A stunning new work from the Griffin Poetry Prize-winning author of Loop and Is.

All of us are many selves within our lifetimes--one that is thrust upon us at birth, shaped during youth, and reconstructed throughout our lives. Who is this self? Who is this self in relation to others? In the coming-to-be of childhood or in the midst of illness, we face an unknown self within the one that is known. Even after death, we appear as fluid as water in the memories of those who knew us best.
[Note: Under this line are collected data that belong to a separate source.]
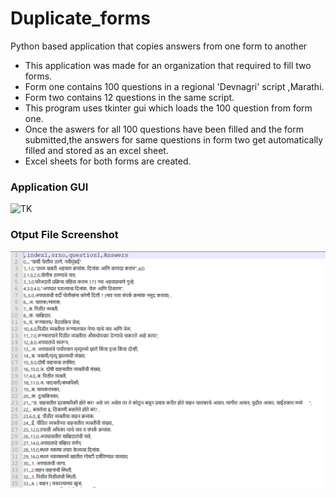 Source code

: # Duplicate_forms
Python based application that copies answers from one form to another

* This application was made for an organization that required to fill two forms.
* Form one contains 100 questions in a regional 'Devnagri' script ,Marathi.
* Form two contains 12 questions in the same script.
* This program uses tkinter gui which loads the 100 question from form one.
* Once the aswers for all 100 questions have been filled and the form submitted,the answers for same questions in form two get automatically filled and stored as an excel sheet.
* Excel sheets for both forms are created.
### Application GUI 
![TK](https://user-images.githubusercontent.com/49911931/67666041-f6a31300-f990-11e9-9178-5a37b825b619.png)

### Otput File Screenshot

![TK](https://github.com/animesh698/Duplicate_forms/blob/master/AnsForm1.PNG)
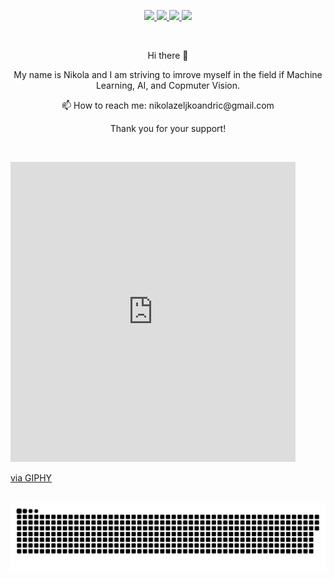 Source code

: 
<p align="center">
  <a  href="https://www.linkedin.com/in/nikola-andric-128597179/">
    <img  src="https://img.shields.io/badge/linkedin-%230077B5.svg?&style=for-the-badge&logo=linkedin&logoColor=white" >
  </a>
  <a href = "https://discord.gg/m2YbK5RN" >
    <img src="https://img.shields.io/badge/discord-%237289DA.svg?&style=for-the-badge&logo=discord&logoColor=white" />
  </a>
  <a href = "https://nikolaandro.github.io/Nikola_Andric_Website/">
    <img src="https://img.shields.io/badge/website-gray.svg?&style=for-the-badge&logo=square&logoColor=white" />
  </a>
  <a href = "https://nikolaandro.github.io/">
    <img src="https://img.shields.io/badge/notes-red.svg?&style=for-the-badge&logo=circle&logoColor=white" />
  </a>
 </p>
<!--
[<img src="https://img.shields.io/badge/linkedin-%230077B5.svg?&style=for-the-badge&logo=linkedin&logoColor=white" />](https://www.linkedin.com/in/nikola-andric-128597179/) [<img src="https://img.shields.io/badge/discord-%237289DA.svg?&style=for-the-badge&logo=discord&logoColor=white" />](https://discord.gg/m2YbK5RN) 
[<img src="https://img.shields.io/badge/website-gray.svg?&style=for-the-badge&logo=square&logoColor=white" />](https://nikolaandro.github.io/Nikola_Andric_Website/)
[<img src="https://img.shields.io/badge/notes-red.svg?&style=for-the-badge&logo=circle&logoColor=white" />](https://nikolaandro.github.io/)
-->
<br>

<p align="center">
Hi there 👋
</r>

<p align="center">
My name is Nikola and I am striving to imrove myself in the field if Machine Learning, AI, and Copmuter Vision.
</p>
<p align="center">
📫 How to reach me: nikolazeljkoandric@gmail.com
</p>
<p align="center">
Thank you for your support!
</p>
<p align="center">
<a href="https://www.buymeacoffee.com/nikolaandro"><img src="https://www.paypalobjects.com/en_US/i/btn/btn_donateCC_LG.gif" alt="" /></a>
</p>


<iframe src="https://giphy.com/embed/hXMGQqJFlIQMOjpsKC" width="456" height="480" frameBorder="0" class="giphy-embed" allowFullScreen></iframe><p><a href="https://giphy.com/stickers/buy-me-a-coffee-support-thanks-for-your-hXMGQqJFlIQMOjpsKC">via GIPHY</a></p>

&nbsp;&nbsp;&nbsp;&nbsp;&nbsp;&nbsp;&nbsp;&nbsp;&nbsp;&nbsp;&nbsp;&nbsp;&nbsp;&nbsp;&nbsp;&nbsp;&nbsp;&nbsp;&nbsp;&nbsp; <a href="https://github.com/NikolaAndro"><img src="contributions.svg"></a>


 <!--
**NikolaAndro/NikolaAndro** is a ✨ _special_ ✨ repository because its `README.md` (this file) appears on your GitHub profile.

Here are some ideas to get you started:

- 🔭 I’m currently working on ...
- 🌱 I’m currently learning ...
- 👯 I’m looking to collaborate on ...
- 🤔 I’m looking for help with ...
- 💬 Ask me about ...
- 📫 How to reach me: ...
- 😄 Pronouns: ...
- ⚡ Fun fact: ...
-->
Strange Attractor reveals our multiple, shifting selves with power and tenderness, as if Simpson were showing us how to shed our skins.

About the author

Contributor Notes

ANNE SIMPSON is the author of four previous books of poetry: Light Falls Through You, winner of the Gerald Lampert Memorial Award and the Atlantic Poetry Prize, and a finalist for the Pat Lowther Poetry Award; Loop, winner of the Griffin Poetry Prize; Quick, winner of the Pat Lowther Memorial Award and a finalist for the Atlantic Poetry Prize; and, most recently, Is. She is also the author of two novels, Canterbury Beach and Falling, longlisted for the International IMPAC Dublin Literary Award and winner of the Dartmouth Book Award for Fiction. Her book of essays, The Marram Grass: Poetry & Otherness, was published in 2009. Simpson lives in Antigonish, Nova Scotia.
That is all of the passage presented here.